42 Et le contingent des familles des enfants de Merari, classés par familles, selon leurs maisons paternelles,
Alle ingeschrevenen van de Merarietengeslachten naar hun geslachten en families,
43 depuis l’âge de trente ans et au-delà, jusqu’à l’âge de cinquante ans, tous ceux qui étaient admissibles au service, à une tâche dans la tente d’assignation,
van dertig jaar af tot vijftig jaar toe, die geschikt waren om dienst te verrichten bij de openbaringstent,
44 leur contingent, par familles, fut de trois mille deux cents.
bedroegen drieduizend tweehonderd man, naar hun geslachten geteld.
45 Tel fut le contingent des familles des enfants de Merari, que Moïse et Aaron dénombrèrent sur l’ordre de l’Éternel, transmis par Moïse.
Dit waren de ingeschrevenen van de Merarietengeslachten, die Moses en Aäron hadden ingeschreven, zoals Jahweh het door Moses bevolen had.
46 Total du dénombrement opéré par Moïse, Aaron et les phylarques d’Israël à l’égard des Lévites, selon leurs familles et leurs maisons paternelles,
Alle ingeschreven Levieten, die Moses en Aäron met de leiders van Israël naar hun geslachten en families hadden ingeschreven,
47 de l’âge de trente ans et au-delà, jusqu’à l’âge de cinquante ans, tous ceux qui étaient admissibles à l’exécution d’un service ou à celle d’un transport dans la tente d’assignation:
van dertig jaar af tot vijftig jaar toe, en die geschikt waren voor het dienstwerk, en het vervoer van de openbaringstent,
48 leur nombre fut de huit mille cinq cent quatre-vingts.
telden achtduizend vijfhonderd tachtig man.

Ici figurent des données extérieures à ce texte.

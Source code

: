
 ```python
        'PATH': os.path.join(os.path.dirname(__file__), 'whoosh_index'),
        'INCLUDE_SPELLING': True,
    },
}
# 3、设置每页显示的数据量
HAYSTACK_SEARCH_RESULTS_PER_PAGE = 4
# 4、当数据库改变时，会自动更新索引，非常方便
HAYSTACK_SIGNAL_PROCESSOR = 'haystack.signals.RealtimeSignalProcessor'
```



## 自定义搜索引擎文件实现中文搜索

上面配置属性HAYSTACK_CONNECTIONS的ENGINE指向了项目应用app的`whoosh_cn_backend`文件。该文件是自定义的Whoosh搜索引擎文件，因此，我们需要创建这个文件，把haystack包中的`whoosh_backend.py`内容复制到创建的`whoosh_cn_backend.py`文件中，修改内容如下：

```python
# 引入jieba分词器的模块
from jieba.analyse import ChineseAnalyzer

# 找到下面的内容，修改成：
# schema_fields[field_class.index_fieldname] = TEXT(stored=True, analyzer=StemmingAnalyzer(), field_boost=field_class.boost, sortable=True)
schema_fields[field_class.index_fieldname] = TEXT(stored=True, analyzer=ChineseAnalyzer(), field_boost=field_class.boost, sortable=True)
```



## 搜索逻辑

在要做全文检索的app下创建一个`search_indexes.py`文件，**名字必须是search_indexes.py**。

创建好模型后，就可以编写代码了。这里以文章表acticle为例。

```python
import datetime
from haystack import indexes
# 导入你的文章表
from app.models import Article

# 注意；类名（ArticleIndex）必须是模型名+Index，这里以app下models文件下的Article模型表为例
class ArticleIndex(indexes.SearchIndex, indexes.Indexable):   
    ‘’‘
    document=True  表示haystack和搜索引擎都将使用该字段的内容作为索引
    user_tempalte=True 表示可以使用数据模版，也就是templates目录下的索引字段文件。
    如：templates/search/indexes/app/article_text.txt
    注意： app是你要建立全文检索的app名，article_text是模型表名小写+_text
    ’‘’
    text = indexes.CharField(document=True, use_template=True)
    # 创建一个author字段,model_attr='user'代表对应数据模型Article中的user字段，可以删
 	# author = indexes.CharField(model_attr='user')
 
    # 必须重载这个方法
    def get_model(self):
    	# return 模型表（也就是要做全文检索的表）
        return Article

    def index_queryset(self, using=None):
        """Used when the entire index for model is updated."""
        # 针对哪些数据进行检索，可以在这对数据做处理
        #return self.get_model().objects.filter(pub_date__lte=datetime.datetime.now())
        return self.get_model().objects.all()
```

49 D’Après l’ordre de l’Éternel, on leur assigna, sous la direction de Moïse, à chacun son service et les objets à transporter ainsi que ses préposés, désignés par l’Éternel à Moïse.
Zoals Jahweh het door Moses bevolen had, gaf men ieder zijn taak voor de dienst en het vervoer, en werden zij ingeschreven, zoals Jahweh het Moses bevolen had.